■ **Task goal**: Copy every line from the records below that holds the word "group".

■ **Exercise data**:
++++++++++
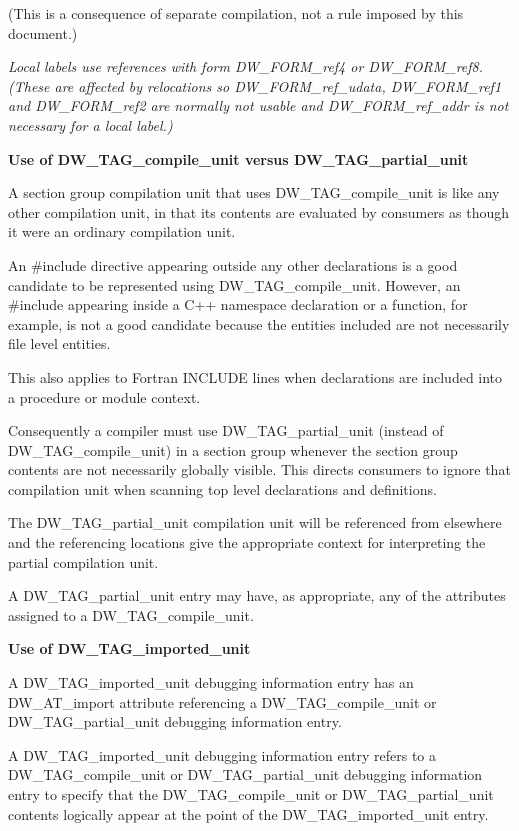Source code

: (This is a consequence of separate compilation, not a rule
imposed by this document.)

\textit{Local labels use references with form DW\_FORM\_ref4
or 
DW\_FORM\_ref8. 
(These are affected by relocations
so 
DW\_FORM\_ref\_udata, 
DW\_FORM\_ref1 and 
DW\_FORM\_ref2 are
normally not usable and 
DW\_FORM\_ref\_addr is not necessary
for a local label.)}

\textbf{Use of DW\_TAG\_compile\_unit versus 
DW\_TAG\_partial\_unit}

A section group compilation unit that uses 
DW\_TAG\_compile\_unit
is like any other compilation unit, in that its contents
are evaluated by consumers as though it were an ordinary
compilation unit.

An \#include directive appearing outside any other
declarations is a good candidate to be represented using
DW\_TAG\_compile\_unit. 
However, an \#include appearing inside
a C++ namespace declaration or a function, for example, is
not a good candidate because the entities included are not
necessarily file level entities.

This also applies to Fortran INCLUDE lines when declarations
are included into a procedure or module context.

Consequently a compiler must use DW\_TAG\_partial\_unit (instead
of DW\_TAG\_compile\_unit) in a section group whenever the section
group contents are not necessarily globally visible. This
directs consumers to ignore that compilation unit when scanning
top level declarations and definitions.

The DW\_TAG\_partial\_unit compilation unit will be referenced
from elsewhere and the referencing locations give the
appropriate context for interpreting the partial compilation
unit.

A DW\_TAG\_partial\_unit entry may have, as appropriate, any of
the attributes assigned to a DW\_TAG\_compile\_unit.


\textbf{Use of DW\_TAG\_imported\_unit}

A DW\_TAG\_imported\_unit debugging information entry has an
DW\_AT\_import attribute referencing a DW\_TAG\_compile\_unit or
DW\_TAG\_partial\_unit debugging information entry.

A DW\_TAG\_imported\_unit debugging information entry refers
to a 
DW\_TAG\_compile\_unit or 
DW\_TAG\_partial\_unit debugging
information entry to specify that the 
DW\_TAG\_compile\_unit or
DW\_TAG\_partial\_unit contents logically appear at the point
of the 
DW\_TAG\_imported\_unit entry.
++++++++++
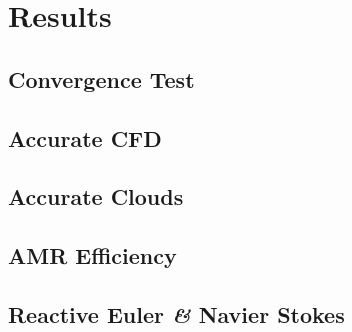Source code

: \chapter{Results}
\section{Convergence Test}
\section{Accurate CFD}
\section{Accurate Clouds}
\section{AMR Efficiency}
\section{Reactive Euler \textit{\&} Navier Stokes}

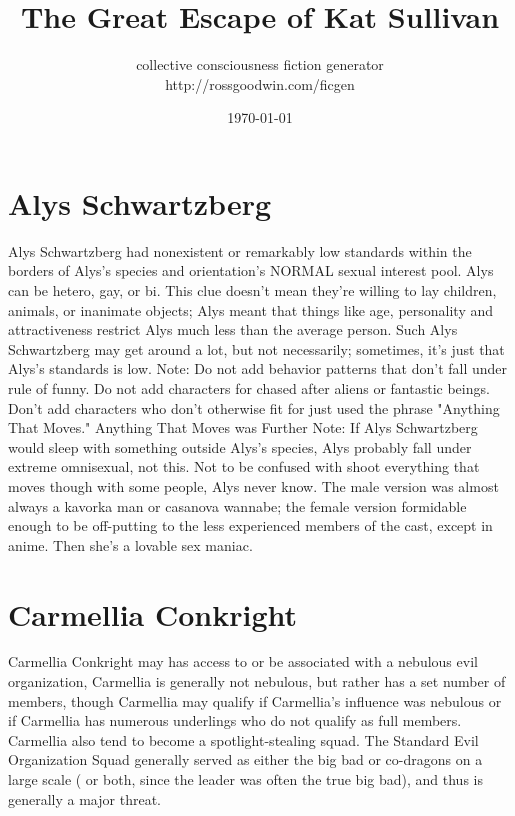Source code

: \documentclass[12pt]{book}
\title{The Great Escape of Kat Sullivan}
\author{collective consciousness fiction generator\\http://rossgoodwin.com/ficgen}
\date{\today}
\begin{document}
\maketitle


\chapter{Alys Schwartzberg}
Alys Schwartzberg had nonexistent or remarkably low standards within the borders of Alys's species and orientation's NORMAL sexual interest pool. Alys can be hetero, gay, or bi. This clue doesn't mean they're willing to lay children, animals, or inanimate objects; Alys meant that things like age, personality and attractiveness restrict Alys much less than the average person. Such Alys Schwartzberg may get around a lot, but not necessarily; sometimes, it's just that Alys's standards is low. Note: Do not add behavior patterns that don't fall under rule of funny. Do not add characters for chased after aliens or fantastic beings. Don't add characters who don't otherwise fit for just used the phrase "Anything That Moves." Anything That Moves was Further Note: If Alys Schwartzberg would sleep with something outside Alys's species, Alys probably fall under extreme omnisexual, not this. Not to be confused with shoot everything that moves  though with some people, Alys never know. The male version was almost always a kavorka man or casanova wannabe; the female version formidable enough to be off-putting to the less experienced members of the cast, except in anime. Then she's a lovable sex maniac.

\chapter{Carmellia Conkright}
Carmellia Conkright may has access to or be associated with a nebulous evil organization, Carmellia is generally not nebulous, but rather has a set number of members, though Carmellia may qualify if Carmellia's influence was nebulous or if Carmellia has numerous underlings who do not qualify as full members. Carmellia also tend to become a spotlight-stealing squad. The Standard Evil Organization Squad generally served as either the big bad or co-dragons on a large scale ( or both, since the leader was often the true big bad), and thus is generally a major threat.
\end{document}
++++++++++
■ **Exercise solution**:
A section group compilation unit that uses 
of DW\_TAG\_compile\_unit) in a section group whenever the section
group contents are not necessarily globally visible. This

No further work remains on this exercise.